→ **Assignment**:
Reproduce exactly, from the data that follows, the line with "Exclude groups and records of type TYPE.", the line with "any remaining data.", and every line that lies between them.

━━ Excerpted data ━━

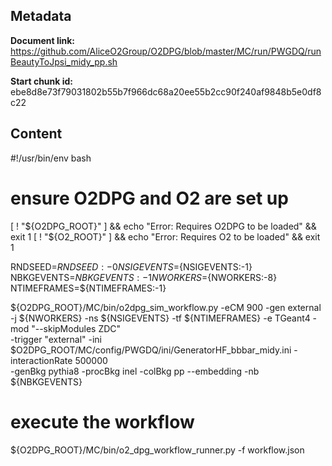 ## Metadata

**Document link:** https://github.com/AliceO2Group/O2DPG/blob/master/MC/run/PWGDQ/runBeautyToJpsi_midy_pp.sh

**Start chunk id:** ebe8d8e73f79031802b55b7f966dc68a20ee55b2cc90f240af9848b5e0df8c22

## Content

#!/usr/bin/env bash

# ensure O2DPG and O2 are set up
[ ! "${O2DPG_ROOT}" ] && echo "Error: Requires O2DPG to be loaded" && exit 1
[ ! "${O2_ROOT}" ] && echo "Error: Requires O2 to be loaded" && exit 1



RNDSEED=${RNDSEED:-0}
NSIGEVENTS=${NSIGEVENTS:-1}
NBKGEVENTS=${NBKGEVENTS:-1}
NWORKERS=${NWORKERS:-8}
NTIMEFRAMES=${NTIMEFRAMES:-1}

${O2DPG_ROOT}/MC/bin/o2dpg_sim_workflow.py -eCM 900 -gen external -j ${NWORKERS} -ns ${NSIGEVENTS} -tf ${NTIMEFRAMES} -e TGeant4 -mod "--skipModules ZDC" \
	-trigger "external" -ini $O2DPG_ROOT/MC/config/PWGDQ/ini/GeneratorHF_bbbar_midy.ini -interactionRate 500000  \
	-genBkg pythia8 -procBkg inel -colBkg pp --embedding -nb ${NBKGEVENTS} 

# execute the workflow
${O2DPG_ROOT}/MC/bin/o2_dpg_workflow_runner.py -f workflow.json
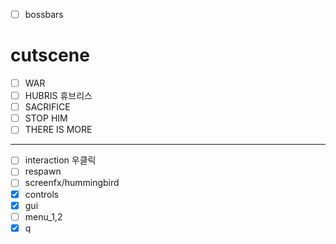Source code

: - [ ] bossbars

# cutscene

- [ ] WAR
- [ ] HUBRIS 휴브리스
- [ ] SACRIFICE
- [ ] STOP HIM
- [ ] THERE IS MORE

---

- [ ] interaction 우클릭
- [ ] respawn
- [ ] screenfx/hummingbird
- [X] controls
- [X] gui
- [ ] menu_1,2
- [X] q

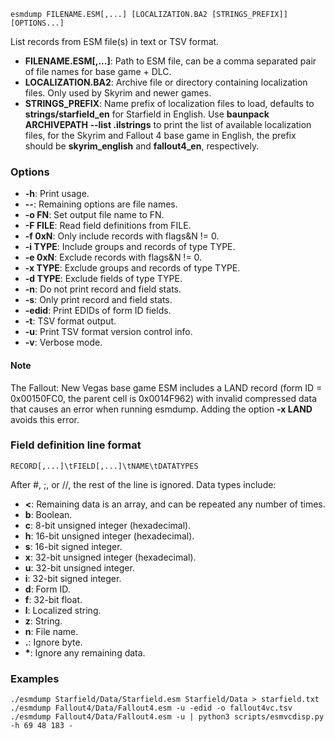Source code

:     esmdump FILENAME.ESM[,...] [LOCALIZATION.BA2 [STRINGS_PREFIX]] [OPTIONS...]

List records from ESM file(s) in text or TSV format.

* **FILENAME.ESM\[,...\]**: Path to ESM file, can be a comma separated pair of file names for base game + DLC.
* **LOCALIZATION.BA2**: Archive file or directory containing localization files. Only used by Skyrim and newer games.
* **STRINGS_PREFIX**: Name prefix of localization files to load, defaults to **strings/starfield_en** for Starfield in English. Use **baunpack ARCHIVEPATH --list .ilstrings** to print the list of available localization files, for the Skyrim and Fallout 4 base game in English, the prefix should be **skyrim_english** and **fallout4_en**, respectively.

### Options

* **-h**: Print usage.
* **--**: Remaining options are file names.
* **-o FN**: Set output file name to FN.
* **-F FILE**: Read field definitions from FILE.
* **-f 0xN**: Only include records with flags&N != 0.
* **-i TYPE**: Include groups and records of type TYPE.
* **-e 0xN**: Exclude records with flags&N != 0.
* **-x TYPE**: Exclude groups and records of type TYPE.
* **-d TYPE**: Exclude fields of type TYPE.
* **-n**: Do not print record and field stats.
* **-s**: Only print record and field stats.
* **-edid**: Print EDIDs of form ID fields.
* **-t**: TSV format output.
* **-u**: Print TSV format version control info.
* **-v**: Verbose mode.

#### Note

The Fallout: New Vegas base game ESM includes a LAND record (form ID = 0x00150FC0, the parent cell is 0x0014F962) with invalid compressed data that causes an error when running esmdump. Adding the option **-x LAND** avoids this error.

### Field definition line format

    RECORD[,...]\tFIELD[,...]\tNAME\tDATATYPES

After #, ;, or //, the rest of the line is ignored. Data types include:

* **<**: Remaining data is an array, and can be repeated any number of times.
* **b**: Boolean.
* **c**: 8-bit unsigned integer (hexadecimal).
* **h**: 16-bit unsigned integer (hexadecimal).
* **s**: 16-bit signed integer.
* **x**: 32-bit unsigned integer (hexadecimal).
* **u**: 32-bit unsigned integer.
* **i**: 32-bit signed integer.
* **d**: Form ID.
* **f**: 32-bit float.
* **l**: Localized string.
* **z**: String.
* **n**: File name.
* **.**: Ignore byte.
* **\***: Ignore any remaining data.

### Examples

    ./esmdump Starfield/Data/Starfield.esm Starfield/Data > starfield.txt
    ./esmdump Fallout4/Data/Fallout4.esm -u -edid -o fallout4vc.tsv
    ./esmdump Fallout4/Data/Fallout4.esm -u | python3 scripts/esmvcdisp.py -h 69 48 183 -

━━━

→ **Expected answer**:
* **-x TYPE**: Exclude groups and records of type TYPE.
* **-d TYPE**: Exclude fields of type TYPE.
* **-n**: Do not print record and field stats.
* **-s**: Only print record and field stats.
* **-edid**: Print EDIDs of form ID fields.
* **-t**: TSV format output.
* **-u**: Print TSV format version control info.
* **-v**: Verbose mode.

#### Note

The Fallout: New Vegas base game ESM includes a LAND record (form ID = 0x00150FC0, the parent cell is 0x0014F962) with invalid compressed data that causes an error when running esmdump. Adding the option **-x LAND** avoids this error.

### Field definition line format

    RECORD[,...]\tFIELD[,...]\tNAME\tDATATYPES

After #, ;, or //, the rest of the line is ignored. Data types include:

* **<**: Remaining data is an array, and can be repeated any number of times.
* **b**: Boolean.
* **c**: 8-bit unsigned integer (hexadecimal).
* **h**: 16-bit unsigned integer (hexadecimal).
* **s**: 16-bit signed integer.
* **x**: 32-bit unsigned integer (hexadecimal).
* **u**: 32-bit unsigned integer.
* **i**: 32-bit signed integer.
* **d**: Form ID.
* **f**: 32-bit float.
* **l**: Localized string.
* **z**: String.
* **n**: File name.
* **.**: Ignore byte.
* **\***: Ignore any remaining data.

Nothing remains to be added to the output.